Masaru: Before we even mention the employed, we should note that these days there are lots of regions where only one in five high school graduates finds a full-time job.
Masaomi: Yes, the first step is a problem, too. On top of that, labor is becoming more monotonous and its intensification more common.
Masaru: As industries become more service-oriented, personnel expenses increase. So they make hiring more fluid, based on an intricate work manual. Labor has become terribly exhausting.
Managers of game centers or of pubs belonging to chains can expect to sleep from three to five hours a night if they are full-time employees. There are even students in my seminars who are thin and hollowed out from working late into the night and then getting up in the morning to go to work again. With a lifestyle like that, you can't get anyone besides freeters to do those jobs. Freeters actually work eight hours a day, five days a week. If they were full-time employees, that would be something. Deflation has people competing late into the night. Those in their thirties who were hired during the bubble still have this fantasy of switching jobs, but the reality is that if you switch jobs the conditions will be much worse. So more and more people end up not working anymore and hibernating in their rooms.

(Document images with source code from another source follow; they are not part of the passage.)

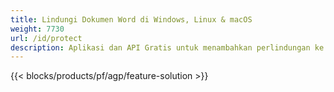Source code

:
 ```yaml
---
title: Lindungi Dokumen Word di Windows, Linux & macOS 
weight: 7730
url: /id/protect
description: Aplikasi dan API Gratis untuk menambahkan perlindungan ke file DOC, DOCX, atau ODT
---
```


{{< blocks/products/pf/agp/feature-solution >}} 

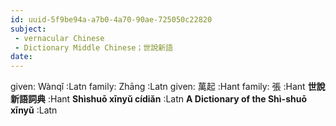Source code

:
 ```yaml
---
id: uuid-5f9be94a-a7b0-4a70-90ae-725050c22820
subject: 
 - vernacular Chinese
 - Dictionary Middle Chinese；世說新語
date: 
---
```


given: Wànqǐ :Latn
family: Zhāng :Latn
given: 萬起 :Hant
family: 張 :Hant
**世說新語詞典** :Hant
**Shìshuō xīnyǔ cídiǎn** :Latn
**A Dictionary of the Shì-shuō xīnyǔ** :Latn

Middle-aged and elderly people say they lack perseverance. What they really mean is, "If you guys don't work, I won't get my retirement allowance." It's an extremely selfish demand. They've chased after economic growth. They had a goal in mind. Now the situation is totally different.
Masaomi: In discussing about solutions to the unemployment of youth, I hear one line of thought that goes like this: "Young people today lack work-consciousness. Therefore, we should have them experience various occupations at an early age." However, there are very few places to receive them. As the work field grows more impoverished, forcing people chase after work will simply result in them quitting.
I think we will be at a loss what to do unless we back up and rethink what it means to work.
Masaru: No matter how well you master the proper angle for bowing to customers at McDonald's, you will only be able to switch jobs to Kentucky or Lotteria (laughter). The reason why comic books and tv dramas about cooks are so popular now is because you can see your skills improving and people pleased by your work. The obverse of this is that there are very few occupations where you can clearly see yourself as useful to society—cooks, or charismatic beauticians. Granted, without money you're stuck, but that's not all. Unless you can feel motivated or see some destination, you don't stay long at the job.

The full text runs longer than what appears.